Ao todo foram escolhidas 12 músicas de Petrúcio, em seleção que passeia por títulos como “Cidade grande”, “Nem olhou pra mim”, “Deus do barro” e “Anjo querubim”. Quanto aos diálogos entre o popular e o erudito, Amorim elogia a qualidade musical dos integrantes da OSPB, ao passo em que atesta o processo de adaptação entre os segmentos.

“Muda muito”, analisa. “Até porque as introduções que faço com a minha banda são as originais. É uma pegada diferente. E com a orquestra, não. Você é regido por uma batuta, tá ali no meio. É como se fosse um forró quase erudito. É muito diferente, muito bonito, uma coisa fantástica”.

“Petrúcio não só é um compositor de muitos sucessos como é um grande cantor; tem uma voz potente, grande. Foi muito bonito o ensaio dele com a orquestra”, destaca Xisto Medeiros, contrabaixista da OSPB, ao informar a qualidade na elaboração dos arranjos por parte da sinfônica.

“Eu tive a honra e o prazer de acompanhar Petrúcio no [cruzeiro] Pacific. Fui passar 40 dias no navio tirando as férias de um baixista. Toda semana tinha um artista convidado, e um dos convidados foi ele, e foi uma experiência muito bacana, porque é uma pessoa muito generosa, de uma bagagem cultural imensa, porque cada música dele tem uma história”, acrescenta.

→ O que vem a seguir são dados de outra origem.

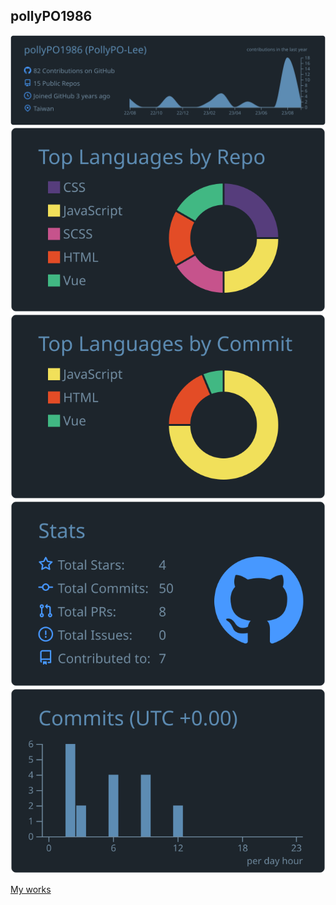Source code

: ## pollyPO1986

[![](https://raw.githubusercontent.com/pollyPO1986/pollyPO1986/master/profile-summary-card-output/city_lights/0-profile-details.svg)](http://pollypo.works/)
[![](https://raw.githubusercontent.com/pollyPO1986/pollyPO1986/master/profile-summary-card-output/city_lights/1-repos-per-language.svg)](http://pollypo.works/) [![](https://raw.githubusercontent.com/pollyPO1986/pollyPO1986/master/profile-summary-card-output/city_lights/2-most-commit-language.svg)](http://pollypo.works/)
[![](https://raw.githubusercontent.com/pollyPO1986/pollyPO1986/master/profile-summary-card-output/city_lights/3-stats.svg)](http://pollypo.works/) [![](https://raw.githubusercontent.com/pollyPO1986/pollyPO1986/master/profile-summary-card-output/city_lights/4-productive-time.svg)](http://pollypo.works/)

[My works](http://pollypo.works/)
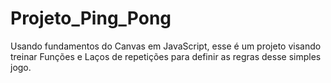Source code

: # Projeto_Ping_Pong
Usando fundamentos do Canvas em JavaScript, esse é um projeto visando treinar Funções e Laços de repetições para definir as regras desse simples jogo.
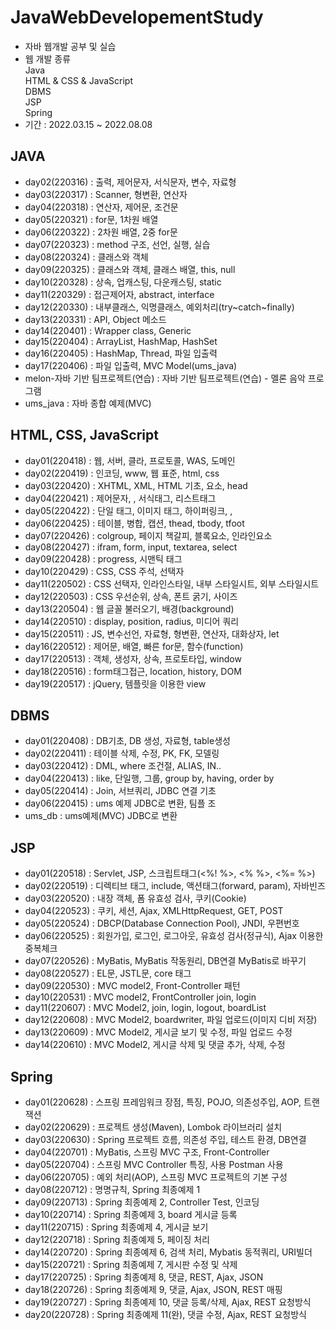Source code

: # JavaWebDevelopementStudy
* 자바 웹개발 공부 및 실습<br>
* 웹 개발 종류<br>
  Java<br>
  HTML & CSS & JavaScript<br>
  DBMS<br>
  JSP<br>
  Spring
* 기간 : 2022.03.15 ~ 2022.08.08<br>

## JAVA
* day02(220316) : 출력, 제어문자, 서식문자, 변수, 자료형<br>
* day03(220317) : Scanner, 형변환, 연산자<br>
* day04(220318) : 연산자, 제어문, 조건문<br>
* day05(220321) : for문, 1차원 배열<br>
* day06(220322) : 2차원 배열, 2중 for문<br>
* day07(220323) : method 구조, 선언, 실행, 실습<br>
* day08(220324) : 클래스와 객체<br>
* day09(220325) : 클래스와 객체, 클래스 배열, this, null<br>
* day10(220328) : 상속, 업캐스팅, 다운캐스팅, static<br>
* day11(220329) : 접근제어자, abstract, interface<br>
* day12(220330) : 내부클래스, 익명클래스, 예외처리(try~catch~finally)<br>
* day13(220331) : API, Object 메소드<br>
* day14(220401) : Wrapper class, Generic<br>
* day15(220404) : ArrayList, HashMap, HashSet<br>
* day16(220405) : HashMap, Thread, 파일 입출력<br>
* day17(220406) : 파일 입출력, MVC Model(ums_java)<br>
* melon-자바 기반 팀프로젝트(연습) : 자바 기반 팀프로젝트(연습) - 멜론 음악 프로그램<br>
* ums_java : 자바 종합 예제(MVC)<br>

## HTML, CSS, JavaScript
* day01(220418) : 웹, 서버, 클라, 프로토콜, WAS, 도메인<br>
* day02(220419) : 인코딩, www, 웹 표준, html, css<br>
* day03(220420) : XHTML, XML, HTML 기초, 요소, head<br>
* day04(220421) : 제어문자, <h>, 서식태그, 리스트태그<br>
* day05(220422) : 단일 태그, 이미지 태그, 하이퍼링크, <a>,<img><br>
* day06(220425) : 테이블, 병합, 캡션, thead, tbody, tfoot<br>
* day07(220426) : colgroup, 페이지 책갈피, 블록요소, 인라인요소<br>
* day08(220427) : ifram, form, input, textarea, select<br>
* day09(220428) : progress, 시맨틱 태그<br>
* day10(220429) : CSS, CSS 주석, 선택자<br>
* day11(220502) : CSS 선택자, 인라인스타일, 내부 스타일시트, 외부 스타일시트<br>
* day12(220503) : CSS 우선순위, 상속, 폰트 굵기, 사이즈<br>
* day13(220504) : 웹 글꼴 불러오기, 배경(background)<br>
* day14(220510) : display, position, radius, 미디어 쿼리<br>
* day15(220511) : JS, 변수선언, 자료형, 형변환, 연산자, 대화상자, let<br>
* day16(220512) : 제어문, 배열, 빠른 for문, 함수(function)<br>
* day17(220513) : 객체, 생성자, 상속, 프로토타입, window<br>
* day18(220516) : form태그접근, location, history, DOM<br>
* day19(220517) : jQuery, 템플릿을 이용한 view<br>

## DBMS
* day01(220408) : DB기초, DB 생성, 자료형, table생성<br>
* day02(220411) : 테이블 삭제, 수정, PK, FK, 모델링<br>
* day03(220412) : DML, where 조건절, ALIAS, IN..<br>
* day04(220413) : like, 단일행, 그룹, group by, having, order by<br>
* day05(220414) : Join, 서브쿼리, JDBC 연결 기초<br>
* day06(220415) : ums 예제 JDBC로 변환, 팀플 조<br>
* ums_db : ums예제(MVC) JDBC로 변환<br>

## JSP
* day01(220518) : Servlet, JSP, 스크립트태그(<%! %>, <% %>, <%= %>)<br>
* day02(220519) : 디렉티브 태그, include, 액션태그(forward, param), 자바빈즈<br>
* day03(220520) : 내장 객체, 폼 유효성 검사, 쿠키(Cookie)<br>
* day04(220523) : 쿠키, 세션, Ajax, XMLHttpRequest, GET, POST<br>
* day05(220524) : DBCP(Database Connection Pool), JNDI, 우편번호<br>
* day06(220525) : 회원가입, 로그인, 로그아웃, 유효성 검사(정규식), Ajax 이용한 중복체크<br>
* day07(220526) : MyBatis, MyBatis 작동원리, DB연결 MyBatis로 바꾸기<br>
* day08(220527) : EL문, JSTL문, core 태그<br>
* day09(220530) : MVC model2, Front-Controller 패턴<br>
* day10(220531) : MVC model2, FrontController join, login<br>
* day11(220607) : MVC Model2, join, login, logout, boardList<br>
* day12(220608) : MVC Model2, boardwriter, 파일 업로드(이미지 디비 저장)<br>
* day13(220609) : MVC Model2, 게시글 보기 및 수정, 파일 업로드 수정<br>
* day14(220610) : MVC Model2, 게시글 삭제 및 댓글 추가, 삭제, 수정<br>

## Spring
* day01(220628) : 스프링 프레임워크 장점, 특징, POJO, 의존성주입, AOP, 트랜잭션
* day02(220629) : 프로젝트 생성(Maven), Lombok 라이브러리 설치
* day03(220630) : Spring 프로젝트 흐름, 의존성 주입, 테스트 환경, DB연결
* day04(220701) : MyBatis, 스프링 MVC 구조, Front-Controller
* day05(220704) : 스프링 MVC Controller 특징, 사용 Postman 사용
* day06(220705) : 예외 처리(AOP), 스프링 MVC 프로젝트의 기본 구성
* day08(220712) : 명명규칙, Spring 최종예제 1
* day09(220713) : Spring 최종예제 2, Controller Test, 인코딩
* day10(220714) : Spring 최종예제 3, board 게시글 등록
* day11(220715) : Spring 최종예제 4, 게시글 보기
* day12(220718) : Spring 최종예제 5, 페이징 처리
* day14(220720) : Spring 최종예제 6, 검색 처리, Mybatis 동적쿼리, URI빌더
* day15(220721) : Spring 최종예제 7, 게시판 수정 및 삭제
* day17(220725) : Spring 최종예제 8, 댓글, REST, Ajax, JSON
* day18(220726) : Spring 최종예제 9, 댓글, Ajax, JSON, REST 매핑
* day19(220727) : Spring 최종예제 10, 댓글 등록/삭제, Ajax, REST 요청방식
* day20(220728) : Spring 최종예제 11(완), 댓글 수정, Ajax, REST 요청방식
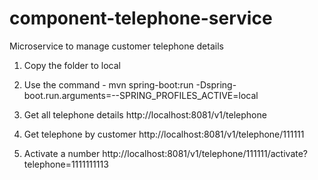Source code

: # component-telephone-service
Microservice to manage customer telephone details


1. Copy the folder to local
2. Use the command  - mvn spring-boot:run -Dspring-boot.run.arguments=--SPRING_PROFILES_ACTIVE=local

3. Get all telephone details
http://localhost:8081/v1/telephone

4. Get telephone by customer
http://localhost:8081/v1/telephone/111111

5. Activate a number
http://localhost:8081/v1/telephone/111111/activate?telephone=1111111113


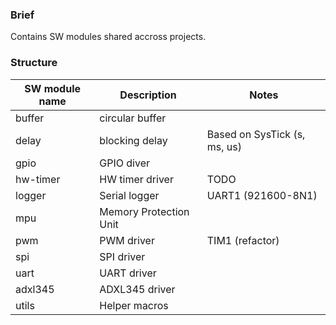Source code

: ### Brief

Contains SW modules shared accross projects.

### Structure

| SW module name  |       Description           |             Notes            |
|-----------------|-----------------------------|------------------------------|
| buffer          | circular buffer             |                              |
| delay           | blocking delay              | Based on SysTick (s, ms, us) |
| gpio            | GPIO diver                  |                              |
| hw-timer        | HW timer driver             | TODO                         |
| logger          | Serial logger               | UART1 (921600-8N1)           |
| mpu             | Memory Protection Unit      |                              |
| pwm             | PWM driver                  | TIM1 (refactor)              |
| spi             | SPI driver                  |                              |
| uart            | UART driver                 |                              |
| adxl345         | ADXL345 driver              |                              |
| utils           | Helper macros               |                              |

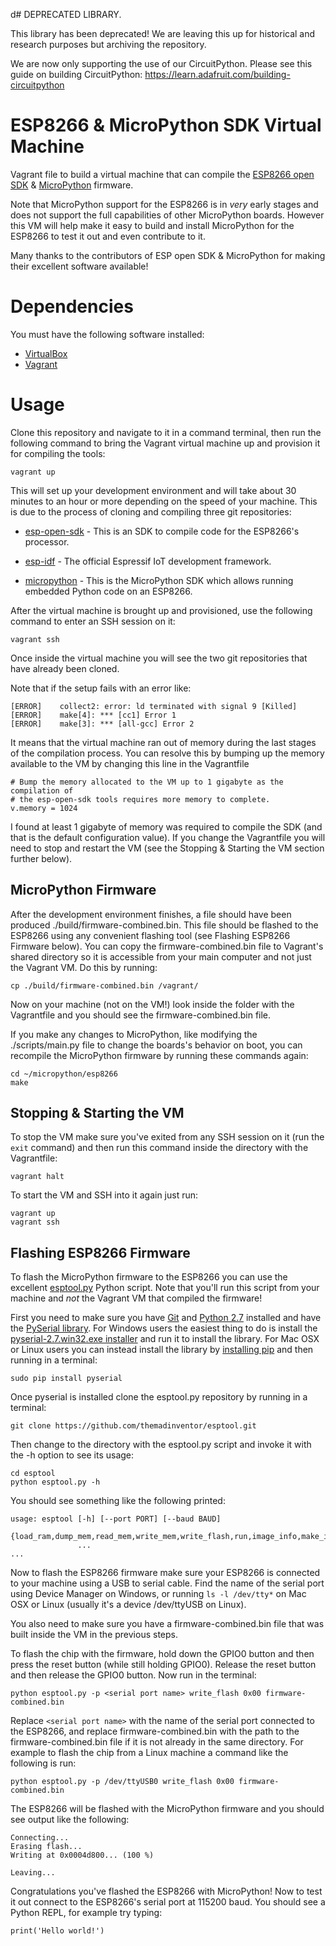 d# DEPRECATED LIBRARY.

This library has been deprecated! We are leaving this up for historical and research purposes but archiving the repository.

We are now only supporting the use of our CircuitPython. Please see this guide on building CircuitPython: https://learn.adafruit.com/building-circuitpython

# ESP8266 & MicroPython SDK Virtual Machine
Vagrant file to build a virtual machine that can compile the [ESP8266 open SDK](https://github.com/pfalcon/esp-open-sdk) &amp; 
[MicroPython](https://micropython.org/) firmware.

Note that MicroPython support for the ESP8266 is in _very_ early stages and does
not support the full capabilities of other MicroPython boards.  However this VM
will help make it easy to build and install MicroPython for the ESP8266 to test
it out and even contribute to it.

Many thanks to the contributors of ESP open SDK & MicroPython for making
their excellent software available!

# Dependencies

You must have the following software installed:

*  [VirtualBox](https://www.virtualbox.org/)
*  [Vagrant](https://www.vagrantup.com/)

# Usage

Clone this repository and navigate to it in a command terminal, then run the
following command to bring the Vagrant virtual machine up and provision it for
compiling the tools:

    vagrant up

This will set up your development environment and will take about 30 minutes to
an hour or more depending on the speed of your machine. This is due to the
process of cloning and compiling three git repositories:

*   [esp-open-sdk](https://github.com/pfalcon/esp-open-sdk) - This is an SDK to
    compile code for the ESP8266's processor.

*   [esp-idf](https://github.com/espressif/esp-idf) - The official Espressif IoT
    development framework.

*   [micropython](https://github.com/micropython/micropython) - This is the MicroPython
    SDK which allows running embedded Python code on an ESP8266.

After the virtual machine is brought up and provisioned, use the following
command to enter an SSH session on it:

    vagrant ssh

Once inside the virtual machine you will see the two git repositories that have
already been cloned.

Note that if the setup fails with an error like:

    [ERROR]    collect2: error: ld terminated with signal 9 [Killed]
    [ERROR]    make[4]: *** [cc1] Error 1
    [ERROR]    make[3]: *** [all-gcc] Error 2

It means that the virtual machine ran out of memory during the last stages of the
compilation process.  You can resolve this by bumping up the memory available to
the VM by changing this line in the Vagrantfile

    # Bump the memory allocated to the VM up to 1 gigabyte as the compilation of
    # the esp-open-sdk tools requires more memory to complete.
    v.memory = 1024

I found at least 1 gigabyte of memory was required to compile the SDK (and that
is the default configuration value).  If you change the Vagrantfile you will
need to stop and restart the VM (see the Stopping & Starting the VM section
further below).

## MicroPython Firmware

After the development environment finishes, a file should have been produced ./build/firmware-combined.bin.
This file should be flashed to the ESP8266 using any convenient flashing tool
(see Flashing ESP8266 Firmware below).  You can copy the firmware-combined.bin file
to Vagrant's shared directory so it is accessible from your main computer and
not just the Vagrant VM.  Do this by running:

    cp ./build/firmware-combined.bin /vagrant/

Now on your machine (not on the VM!) look inside the folder with the
Vagrantfile and you should see the firmware-combined.bin file.

If you make any changes to MicroPython, like modifying the ./scripts/main.py
file to change the boards's behavior on boot, you can recompile the MicroPython
firmware by running these commands again:

    cd ~/micropython/esp8266
    make

## Stopping & Starting the VM

To stop the VM make sure you've exited from any SSH session on it (run the `exit` 
command) and then run this command inside the directory with the Vagrantfile:

    vagrant halt

To start the VM and SSH into it again just run:

    vagrant up
    vagrant ssh

## Flashing ESP8266 Firmware

To flash the MicroPython firmware to the ESP8266 you can use the excellent
[esptool.py](https://github.com/themadinventor/esptool) Python script.  Note that
you'll run this script from your machine and _not_ the Vagrant VM that compiled
the firmware!

First you need to make sure you have [Git](http://git-scm.com/downloads) 
and [Python 2.7](https://www.python.org/downloads/) installed and have the 
[PySerial library](http://pyserial.sourceforge.net/).  For Windows users 
the easiest thing to do is install the [pyserial-2.7.win32.exe installer](https://pypi.python.org/pypi/pyserial) 
and run it to install the library.  For Mac OSX or Linux users you can 
instead install the library by [installing pip](https://pip.pypa.io/en/latest/installing.html) 
and then running in a terminal:

    sudo pip install pyserial

Once pyserial is installed clone the esptool.py repository by running in
a terminal:

    git clone https://github.com/themadinventor/esptool.git

Then change to the directory with the esptool.py script and invoke it with the -h
option to see its usage:

    cd esptool
    python esptool.py -h

You should see something like the following printed:

    usage: esptool [-h] [--port PORT] [--baud BAUD]
               {load_ram,dump_mem,read_mem,write_mem,write_flash,run,image_info,make_image,elf2image,read_mac,flash_id,read_flash,erase_flash}
                   ...
    ...

Now to flash the ESP8266 firmware make sure your ESP8266 is connected to your
machine using a USB to serial cable.  Find the name of the serial port using
Device Manager on Windows, or running `ls -l /dev/tty*` on Mac OSX or Linux
(usually it's a device /dev/ttyUSB on Linux).

You also need to make sure you have a firmware-combined.bin file that was
built inside the VM in the previous steps.

To flash the chip with the firmware, hold down the GPIO0 button and then press
the reset button (while still holding GPIO0).  Release the reset button and then
release the GPIO0 button.  Now run in the terminal:

    python esptool.py -p <serial port name> write_flash 0x00 firmware-combined.bin

Replace `<serial port name>` with the name of the serial port connected to the
ESP8266, and replace firmware-combined.bin with the path to the firmware-combined.bin
file if it is not already in the same directory.  For example to flash the chip
from a Linux machine a command like the following is run:

    python esptool.py -p /dev/ttyUSB0 write_flash 0x00 firmware-combined.bin

The ESP8266 will be flashed with the MicroPython firmware and you should see output
like the following:

    Connecting...
    Erasing flash...
    Writing at 0x0004d800... (100 %)
    
    Leaving...

Congratulations you've flashed the ESP8266 with MicroPython!  Now to test it out
connect to the ESP8266's serial port at 115200 baud.  You should see a Python REPL,
for example try typing:

    print('Hello world!')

Com sua arte, Petrúcio se diz grato por mais um desafio em momento importante da trajetória, marcada por sucessos entoados pela nação nordestina. E ocupando um dos lugares de solista da noite, pontua: “Eu sou um compositor, mas eu também canto minhas canções”.

*Matéria publicada originalmente na edição impressa do dia 10 de junho de 2026.